And yet Facebook has not been willing to accept responsibility for this kind of role, refusing to believe it’s acting like a news organization, a media company. CEO Mark Zuckerberg said in August:
“We’re a technology company. We’re not a media company. When you think about a media company, you know, people are producing content, people are editing content, and that’s not us,” he said. “We exist to give you the tools to curate and have the experience that you want, to connect with the people and businesses and institutions in the world that you want.”
But, waking up to the results of this election has made some people rethink the role Facebook, and not in a good way.
A recent analysis on fake, inflammatory news on both right and left wing political sites on Facebook found that 58% of right-wing news are fake, while 19% of left-leaning sites are fake.
The spreading of false information during the election cycle was so bad that President Barack Obama called Facebook a “dust cloud of nonsense.”
“People if they just repeat attacks enough and outright lies over and over again, as long as it’s on Facebook and people can see it, as long as its on social media, people start believing it,” the Obama said.
Now that Facebook is such an important part of the news cycle, its vetting process needs to mature. It should evaluate the person who is sharing a piece of content on Facebook, weigh the quality of the link being shared, and then determine how far a friend’s status message should really spread.
If Facebook wants to be a platform where billions of people regularly find and share news, then it needs to accept some of the responsibility that comes with that power.
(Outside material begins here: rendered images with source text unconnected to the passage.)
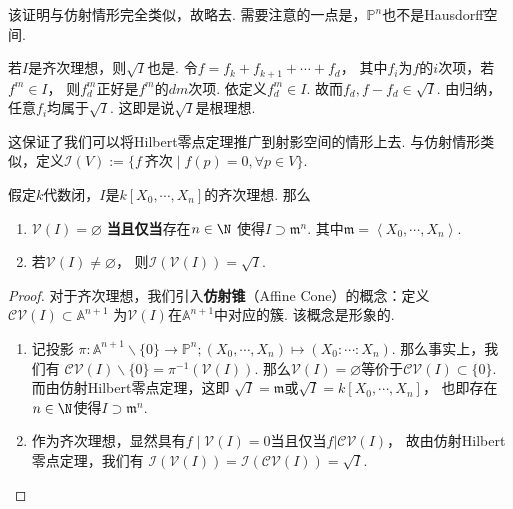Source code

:     该证明与仿射情形完全类似，故略去. 需要注意的一点是，$\mathbb{P}^{n}$也不是Hausdorff空间.

    \begin{remark}
        若$I$是齐次理想，则$\sqrt{I}$也是. 令$f=f_{k}+f_{k+1}+\cdots+f_{d}$，
        其中$f_{i}$为$f$的$i$次项，若$f^{m} \in I$，
        则$f_{d}^{m}$正好是$f^{m}$的$dm$次项. 依定义$f_{d}^{m} \in I$. 
        故而$f_{d},f-f_{d} \in \sqrt{I}$. 由归纳，任意$f_{i}$均属于$\sqrt{I}$. 
        这即是说$\sqrt{I}$是根理想.
    \end{remark}

    这保证了我们可以将Hilbert零点定理推广到射影空间的情形上去. 
    与仿射情形类似，定义$\mathcal{I}(V):=\{f\ 齐次\mid f(p)=0,\forall p \in V \}$.

    \begin{theorem}[射影Hilbert零点定理]
        假定$k$代数闭，$I$是$k[X_{0},\cdots,X_{n}]$的齐次理想. 那么
        \begin{enumerate}
            \item[(1)] $\mathcal{V}(I)=\varnothing$
                       \textbf{当且仅当}存在$n \in \N$
                       使得$I \supset \mathfrak{m}^{n}$.
                       其中$\mathfrak{m}=\left<X_{0},\cdots,X_{n}\right>$. 
            \item[(2)] 若$\mathcal{V}(I)\neq\varnothing$，
                       则$\mathcal{I}(\mathcal{V}(I))=\sqrt{I}$.
        \end{enumerate}
    \end{theorem}
    \begin{proof}
        对于齐次理想，我们引入\textbf{仿射锥}（Affine Cone）的概念：定义$\mathcal{CV}(I) \subset \mathbb{A}^{n+1}$
        为$\mathcal{V}(I)$在$\mathbb{A}^{n+1}$中对应的簇. 该概念是形象的.
        \begin{enumerate}
            \item[(1)] 记投影
                       $\pi\colon\mathbb{A}^{n+1}\backslash\{0\} \rightarrow \mathbb{P}^{n};
                       (X_{0},\cdots,X_{n}) \mapsto (X_{0}:\cdots:X_{n})$.
                       那么事实上，我们有
                       $\mathcal{CV}(I)\backslash\{0\} = \pi^{-1}(\mathcal{V}(I))$.
                       那么$\mathcal{V}(I) = \varnothing$等价于$\mathcal{CV}(I) \subset \{0\}$.
                       而由仿射Hilbert零点定理，这即
                       $\sqrt{I}=\mathfrak{m}$或$\sqrt{I}=k[X_{0},\cdots,X_{n}]$，
                       也即存在$n \in \N$使得$I \supset \mathfrak{m}^{n}$.
            \item[(2)] 作为齐次理想，显然具有$f\mid\mathcal{V}(I)=0$当且仅当$f|\mathcal{CV}(I)$，
                       故由仿射Hilbert零点定理，我们有
                       $\mathcal{I}(\mathcal{V}(I))=\mathcal{I}(\mathcal{CV}(I))=\sqrt{I}$.\qedhere
        \end{enumerate}
    \end{proof}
That means coming up with some guidelines to help spread information responsibly.
Coming up with this sort of process isn’t censorship. It’s just being responsible.
But Mark Zuckerberg doesn’t seem to get that.
“Personally, I think the idea that fake news on Facebook influenced the election in any way is a pretty crazy idea,” Zuckerberg said on Thursday night.
That seems a bit tone deaf.
It’s not hard to see why Facebook is reluctant to do this. The internet was built on the legal foundation that online companies are not liable for third-party content displayed on their sites.
But it’s possible to be informative and responsible. Just take a look at Google. The tech giant has built an algorithm that prioritizes the quality and relevance of an article. Anyone can write anything online, but not just any piece of content will show up in the first few pages of a Google search result.
Google takes its responsibility to surface the right information seriously — in part because its business depends on it — and by and large, people trust that the top results on Google will be legitimate.